Monika Dowbor – Com a pandemia, famílias inteiras foram para a rua, mas não temos informações numéricas sobre isso em Porto Alegre. Nossa pesquisa sobre novas vagas e serviços disponibilizados para a PSR nesse município no primeiro ano da pandemia, ou seja, uma situação de emergência humanitária, além de apontar a insuficiência, também revelou a fragmentação das informações a respeito das políticas em diversos documentos e fontes, cujo acesso exige perícia no manejo de plataformas e disponibilidade de tempo.

Há falta de transparência na divulgação de informações e números de modo geral, o que dificulta dimensionar o problema público bem como monitorar as políticas.

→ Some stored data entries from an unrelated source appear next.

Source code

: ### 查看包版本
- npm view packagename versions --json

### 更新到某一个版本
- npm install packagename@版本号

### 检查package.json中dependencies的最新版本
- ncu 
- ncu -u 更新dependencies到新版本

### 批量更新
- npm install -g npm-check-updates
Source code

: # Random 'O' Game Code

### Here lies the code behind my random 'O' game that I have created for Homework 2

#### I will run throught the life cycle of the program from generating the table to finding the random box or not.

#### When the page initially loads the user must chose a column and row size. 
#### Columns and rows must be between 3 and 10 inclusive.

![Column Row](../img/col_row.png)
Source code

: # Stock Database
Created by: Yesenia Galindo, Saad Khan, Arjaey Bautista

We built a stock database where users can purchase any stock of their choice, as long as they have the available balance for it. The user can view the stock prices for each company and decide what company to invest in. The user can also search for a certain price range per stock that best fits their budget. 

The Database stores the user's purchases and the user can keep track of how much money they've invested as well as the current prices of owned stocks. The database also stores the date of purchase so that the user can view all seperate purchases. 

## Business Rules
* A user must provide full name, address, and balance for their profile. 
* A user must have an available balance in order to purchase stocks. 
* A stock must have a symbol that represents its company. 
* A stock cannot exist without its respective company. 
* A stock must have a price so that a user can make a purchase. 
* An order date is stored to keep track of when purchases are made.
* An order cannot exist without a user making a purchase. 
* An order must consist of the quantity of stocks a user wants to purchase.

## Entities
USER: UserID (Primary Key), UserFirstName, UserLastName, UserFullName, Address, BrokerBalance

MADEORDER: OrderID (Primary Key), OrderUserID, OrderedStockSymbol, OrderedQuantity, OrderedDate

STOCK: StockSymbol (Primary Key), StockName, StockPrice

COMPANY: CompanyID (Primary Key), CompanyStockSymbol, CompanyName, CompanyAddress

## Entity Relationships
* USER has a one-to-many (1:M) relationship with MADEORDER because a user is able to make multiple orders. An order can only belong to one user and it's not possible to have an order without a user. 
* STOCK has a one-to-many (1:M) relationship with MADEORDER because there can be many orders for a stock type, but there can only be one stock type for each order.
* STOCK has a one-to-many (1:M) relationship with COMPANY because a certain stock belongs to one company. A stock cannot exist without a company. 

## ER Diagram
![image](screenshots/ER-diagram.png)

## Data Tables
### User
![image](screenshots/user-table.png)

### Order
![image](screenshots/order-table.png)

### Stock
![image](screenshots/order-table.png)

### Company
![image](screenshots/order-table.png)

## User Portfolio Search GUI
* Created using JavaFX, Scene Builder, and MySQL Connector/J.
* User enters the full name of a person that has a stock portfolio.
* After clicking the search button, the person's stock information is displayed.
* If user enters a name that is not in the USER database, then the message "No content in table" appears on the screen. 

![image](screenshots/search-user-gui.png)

IHU – A pesquisa da qual participaram indica essa discrepância nos dados, pois vocês constatam, na capital gaúcha, 5.788 pessoas em situação de rua, mas segundo a Prefeitura são 2.371. Gostaria que detalhassem como chegam a esse número e a que atribuem a divergência percebida.

Monika Dowbor – Nosso grupo teve acesso a esse dado que foi produzido a partir dos prontuários eletrônicos do e-SUS do Ministério de Saúde com a ajuda do Área Técnica Estadual de Saúde da População em Situação de Rua. O novo dado foi extraído, mais especificamente, do Sistema de Informações de Atenção Básica na Atenção Primária e elaborado pela Coordenação do Acesso e Qualidade do Ministério da Saúde. Essa fonte, portanto, é oficial e seu último registro indica a existência, em dezembro de 2022, em Porto Alegre, de 5.788 pessoas em situação de rua cadastradas e ativas.

A caracterização “ativas” é relevante, pois mostra que foram excluídas do banco pessoas que não foram atendidas nenhuma vez nos últimos dois anos. Foram também excluídas as duplicações de cadastros. O dado abrange as pessoas que usaram o SUS na Atenção Primária à Saúde – APS, considerando todas as equipes: Estratégia de Saúde da Família (eSF), Equipe de Consultório na Rua (eCR) e Equipe de Atenção Primária (eAP).

Outra informação importante deste banco é que tais dados podem ser solicitados por qualquer cidadão ou órgão público por meio da Lei de Acesso à Informação.

Maria Gabriela Godoy – O referido banco de dados também revelou que nos últimos três anos foram realizados novos cadastros, o que apontaria para o aumento parecido ocorrido nas outras cidades: em 2020 – 519; em 2021 – 1.060; e em 2022 – 2.217 novos cadastros.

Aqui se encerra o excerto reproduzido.